• **Exercise objective**
Give back only the lines in the records below from the one with "### Hi there" to the one with "sou a Vanusa.", both inclusive, word for word.

• **Record set**
────

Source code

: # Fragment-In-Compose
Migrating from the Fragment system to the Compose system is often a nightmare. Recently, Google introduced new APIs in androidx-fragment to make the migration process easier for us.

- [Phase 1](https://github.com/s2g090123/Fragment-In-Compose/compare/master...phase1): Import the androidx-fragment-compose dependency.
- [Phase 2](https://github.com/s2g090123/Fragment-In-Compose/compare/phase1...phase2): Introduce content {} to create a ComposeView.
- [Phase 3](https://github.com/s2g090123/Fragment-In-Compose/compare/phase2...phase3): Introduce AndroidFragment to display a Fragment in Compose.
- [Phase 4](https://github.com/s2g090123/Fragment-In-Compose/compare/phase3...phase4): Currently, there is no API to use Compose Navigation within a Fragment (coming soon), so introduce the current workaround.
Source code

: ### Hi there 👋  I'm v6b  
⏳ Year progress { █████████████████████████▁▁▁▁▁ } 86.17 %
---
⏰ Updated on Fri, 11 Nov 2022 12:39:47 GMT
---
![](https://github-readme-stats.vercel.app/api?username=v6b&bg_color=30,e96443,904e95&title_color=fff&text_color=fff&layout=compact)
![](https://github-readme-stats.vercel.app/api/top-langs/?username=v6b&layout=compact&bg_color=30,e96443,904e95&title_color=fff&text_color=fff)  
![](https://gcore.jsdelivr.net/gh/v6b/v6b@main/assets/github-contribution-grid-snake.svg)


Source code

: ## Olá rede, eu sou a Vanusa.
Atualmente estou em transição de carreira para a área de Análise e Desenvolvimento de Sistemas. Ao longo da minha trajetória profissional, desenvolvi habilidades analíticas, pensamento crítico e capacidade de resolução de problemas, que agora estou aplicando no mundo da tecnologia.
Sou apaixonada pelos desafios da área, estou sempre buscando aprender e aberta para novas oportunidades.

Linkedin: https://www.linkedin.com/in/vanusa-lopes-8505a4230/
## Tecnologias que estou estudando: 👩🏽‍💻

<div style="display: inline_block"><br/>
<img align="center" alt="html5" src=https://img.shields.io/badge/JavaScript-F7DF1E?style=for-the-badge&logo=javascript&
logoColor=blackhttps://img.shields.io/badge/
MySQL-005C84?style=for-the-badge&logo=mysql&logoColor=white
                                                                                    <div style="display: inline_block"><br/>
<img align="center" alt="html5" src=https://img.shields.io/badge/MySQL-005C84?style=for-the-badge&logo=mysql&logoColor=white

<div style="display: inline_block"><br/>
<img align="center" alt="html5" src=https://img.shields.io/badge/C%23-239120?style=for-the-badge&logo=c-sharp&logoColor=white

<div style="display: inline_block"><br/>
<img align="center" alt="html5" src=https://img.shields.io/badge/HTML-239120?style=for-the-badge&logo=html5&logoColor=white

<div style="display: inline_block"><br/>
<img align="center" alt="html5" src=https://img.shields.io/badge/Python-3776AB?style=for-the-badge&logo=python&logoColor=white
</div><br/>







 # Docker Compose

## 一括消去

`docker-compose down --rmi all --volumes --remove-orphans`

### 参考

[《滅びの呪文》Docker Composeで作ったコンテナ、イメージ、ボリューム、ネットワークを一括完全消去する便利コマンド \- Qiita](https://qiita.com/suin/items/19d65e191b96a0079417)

────

• **Your solution**
: ### Hi there 👋  I'm v6b  
⏳ Year progress { █████████████████████████▁▁▁▁▁ } 86.17 %
---
⏰ Updated on Fri, 11 Nov 2022 12:39:47 GMT
---
![](https://github-readme-stats.vercel.app/api?username=v6b&bg_color=30,e96443,904e95&title_color=fff&text_color=fff&layout=compact)
![](https://github-readme-stats.vercel.app/api/top-langs/?username=v6b&layout=compact&bg_color=30,e96443,904e95&title_color=fff&text_color=fff)  
![](https://gcore.jsdelivr.net/gh/v6b/v6b@main/assets/github-contribution-grid-snake.svg)


Source code

: ## Olá rede, eu sou a Vanusa.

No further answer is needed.